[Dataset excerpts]
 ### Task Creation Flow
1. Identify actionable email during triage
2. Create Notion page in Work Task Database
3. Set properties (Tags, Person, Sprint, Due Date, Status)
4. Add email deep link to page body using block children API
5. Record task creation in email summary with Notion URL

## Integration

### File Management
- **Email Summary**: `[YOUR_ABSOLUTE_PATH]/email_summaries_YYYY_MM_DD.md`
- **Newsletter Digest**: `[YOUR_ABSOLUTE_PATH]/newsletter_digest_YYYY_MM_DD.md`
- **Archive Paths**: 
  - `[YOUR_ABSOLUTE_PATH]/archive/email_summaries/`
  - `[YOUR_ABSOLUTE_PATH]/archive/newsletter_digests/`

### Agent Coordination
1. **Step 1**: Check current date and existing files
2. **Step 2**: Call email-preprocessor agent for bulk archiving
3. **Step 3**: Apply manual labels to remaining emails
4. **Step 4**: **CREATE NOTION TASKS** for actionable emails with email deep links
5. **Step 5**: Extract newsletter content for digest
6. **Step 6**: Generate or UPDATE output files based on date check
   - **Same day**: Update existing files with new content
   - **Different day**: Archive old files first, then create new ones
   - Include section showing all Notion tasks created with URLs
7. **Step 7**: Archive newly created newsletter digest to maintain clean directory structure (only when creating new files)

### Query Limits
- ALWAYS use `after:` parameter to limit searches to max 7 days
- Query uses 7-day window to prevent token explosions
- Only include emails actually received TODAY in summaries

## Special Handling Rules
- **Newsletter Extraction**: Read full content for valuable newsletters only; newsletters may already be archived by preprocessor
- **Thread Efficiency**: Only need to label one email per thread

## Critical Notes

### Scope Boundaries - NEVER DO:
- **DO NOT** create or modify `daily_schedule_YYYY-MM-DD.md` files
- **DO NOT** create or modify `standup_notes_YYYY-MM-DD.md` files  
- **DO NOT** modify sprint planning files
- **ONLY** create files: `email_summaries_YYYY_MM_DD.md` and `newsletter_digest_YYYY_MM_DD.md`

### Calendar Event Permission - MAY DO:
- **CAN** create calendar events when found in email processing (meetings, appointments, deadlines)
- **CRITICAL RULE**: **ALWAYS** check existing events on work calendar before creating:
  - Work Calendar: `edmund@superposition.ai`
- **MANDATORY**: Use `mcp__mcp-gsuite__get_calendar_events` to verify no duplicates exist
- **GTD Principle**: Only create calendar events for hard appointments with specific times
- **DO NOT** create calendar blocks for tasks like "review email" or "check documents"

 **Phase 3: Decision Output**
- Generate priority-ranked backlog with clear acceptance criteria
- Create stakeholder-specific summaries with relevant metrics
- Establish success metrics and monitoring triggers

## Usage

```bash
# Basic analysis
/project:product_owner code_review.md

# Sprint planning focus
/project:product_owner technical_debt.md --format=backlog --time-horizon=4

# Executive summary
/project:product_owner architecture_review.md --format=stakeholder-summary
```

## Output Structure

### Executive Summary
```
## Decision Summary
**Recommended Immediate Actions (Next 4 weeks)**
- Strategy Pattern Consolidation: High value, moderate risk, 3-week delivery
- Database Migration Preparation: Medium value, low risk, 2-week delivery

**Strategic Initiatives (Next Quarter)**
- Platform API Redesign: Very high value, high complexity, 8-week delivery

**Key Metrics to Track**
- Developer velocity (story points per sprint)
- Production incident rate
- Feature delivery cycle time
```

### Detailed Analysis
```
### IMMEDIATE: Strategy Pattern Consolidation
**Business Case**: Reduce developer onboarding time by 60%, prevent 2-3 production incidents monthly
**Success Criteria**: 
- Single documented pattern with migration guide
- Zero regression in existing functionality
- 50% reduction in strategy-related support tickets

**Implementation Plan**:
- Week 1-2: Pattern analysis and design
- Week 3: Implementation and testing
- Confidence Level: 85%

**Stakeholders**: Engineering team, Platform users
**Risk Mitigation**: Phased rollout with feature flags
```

#### Your instructions
Scan the records for lines that hold "Generate", and reproduce each one you find.

#### Result below
6. **Step 6**: Generate or UPDATE output files based on date check
- Generate priority-ranked backlog with clear acceptance criteria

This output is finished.